ABSTRACT Systemic sclerosis (SSc) is a chronic autoimmune disease of unknown etiology that is characterized by vasculopathy, fibrosis, and inflammation. There is no cure for SSc and there are very few FDA-approved disease- modifying treatments. While the contribution of fibroblasts to disease development is widely appreciated, recent studies suggest macrophages (MØs) also play a role in the pathogenesis of SSc. In recently published work, we developed an immunophenotypic profile for SSc MØs, and demonstrated that co-culture of MØs with SSc dermal fibroblasts resulted in mutual activation of these cell types. However, the factors responsible for SSc MØ activation are unknown. In this regard, our new preliminary studies implicate SSc dermal fibroblast-derived exosomes as mediators of MØ activation in SSc. We show that uptake of SSc dermal fibroblast-derived exosomes induces profibrotic MØ activation. In addition, SSc fibroblast-activated MØs stimulate SSc fibroblast production of inflammatory cytokines and extracellular matrix (ECM) components. Therefore, we hypothesize that exosome-stimulated MØs and SSc fibroblasts engage in reciprocal activation. The goal of this study is to determine the mechanisms through which secreted fibroblast-derived exosomes and MØs promote fibrotic and inflammatory activation in SSc. We will define the molecular mechanisms, pathways, and key molecules that mediate cross-talk between fibroblast exosomes and MØs in SSc, and will test the therapeutic efficacy of targeting these regulators using a recently developed 3D human SSc skin model. Results of this work will provide the rational basis for the development of novel and effective treatments for SSc. The aims that will be tested in this application are: 1. Define fibroblast exosomal cargo and identify the components that regulate MØ activation in SSc. Genomic and molecular biology approaches will be used to identify the exosome mediators that induce SSc MØ activation and to identify the signaling pathways that underlie this activation. 2. Determine how exosomal-mediated changes in MØ activation promote inflammation and fibrosis in SSc. Co-culture studies demonstrate that SSc MØs induce activation of SSc fibroblasts, implicating a role for MØ-derived factors in the induction and maintenance of fibrosis. This aim will determine how SSc MØ activation impacts fibroblast activation.

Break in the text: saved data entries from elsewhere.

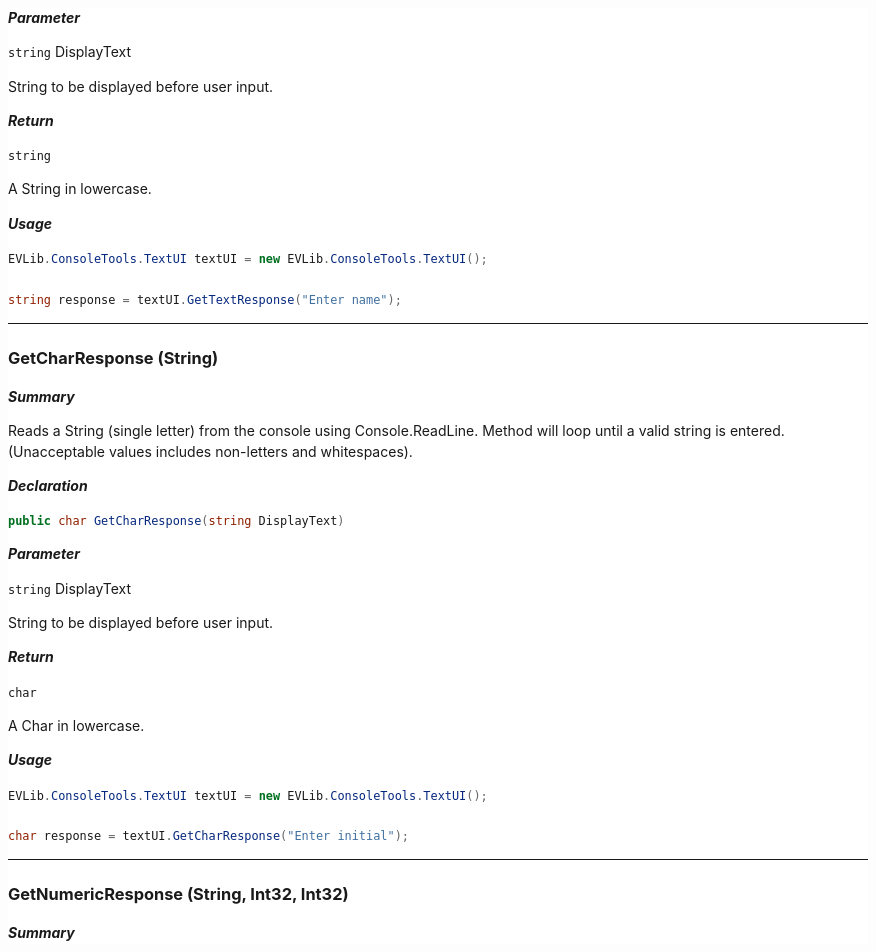 ***Parameter***

`string` DisplayText

String to be displayed before user input.

***Return***

`string`

A String in lowercase.

***Usage***

```cs
EVLib.ConsoleTools.TextUI textUI = new EVLib.ConsoleTools.TextUI();

string response = textUI.GetTextResponse("Enter name");
```

---

### GetCharResponse (String)

***Summary***

Reads a String (single letter) from the console using Console.ReadLine.
Method will loop until a valid string is entered.
(Unacceptable values includes non-letters and whitespaces).

***Declaration***

```cs
public char GetCharResponse(string DisplayText)
```

***Parameter***

`string` DisplayText

String to be displayed before user input.

***Return***

`char`

A Char in lowercase.

***Usage***

```cs
EVLib.ConsoleTools.TextUI textUI = new EVLib.ConsoleTools.TextUI();

char response = textUI.GetCharResponse("Enter initial");
```

---

### GetNumericResponse (String, Int32, Int32)

***Summary***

抽象的 系统性硬化症（SSc）是一种病因不明的慢性自身免疫性疾病，其特征是 血管病变、纤维化和炎症。 SSc 无法治愈，FDA 批准的疾病也很少—— 修改治疗方法。虽然成纤维细胞对疾病发展的贡献受到广泛认可，但最近 研究表明巨噬细胞 (MØs) 在 SSc 的发病机制中也发挥着作用。在最近发表的作品中， 我们开发了 SSc MØs 的免疫表型图谱，并证明 MØs 与 SSc 的共培养 真皮成纤维细胞导致这些细胞类型的相互激活。然而，导致 SSc MØ 的因素 激活未知。在这方面，我们新的初步研究表明 SSc 真皮成纤维细胞衍生 外泌体作为 SSc 中 MØ 激活的介质。我们发现，真皮成纤维细胞来源的 SSc 的摄取 外泌体诱导促纤维化 MØ 激活。此外，SSc 成纤维细胞激活的 MØs 刺激 SSc 成纤维细胞 炎症细胞因子和细胞外基质（ECM）成分的产生。因此，我们假设 外泌体刺激的 MØs 和 SSc 成纤维细胞参与相互激活。本研究的目标 目的是确定分泌的成纤维细胞来源的外泌体和 MØs 促进纤维化的机制 和 SSc 中的炎症激活。我们将定义分子机制、途径和关键分子 介导 SSc 中成纤维细胞外泌体和 MØs 之间的串扰，并将测试其治疗效果 使用最近开发的 3D 人类 SSc 皮肤模型来针对这些调节器。这项工作的结果将提供 开发新的、有效的 SSc 治疗方法的合理基础。将测试的目标 该应用程序是： 1. 定义成纤维细胞外泌体货物并确定调节 SSc 中 MØ 激活的成分。 基因组和分子生物学方法将用于鉴定诱导的外泌体介质 SSc MØ 激活并确定该激活背后的信号通路。 2. 确定外泌体介导的 MØ 激活变化如何促进 SSc 中的炎症和纤维化。 共培养研究表明，SSc MØs 诱导 SSc 成纤维细胞活化，暗示了 SSc 成纤维细胞的作用 MØ 衍生因子在纤维化的诱导和维持中的作用。这一目标将决定 SSc MØ 如何 活化影响成纤维细胞活化。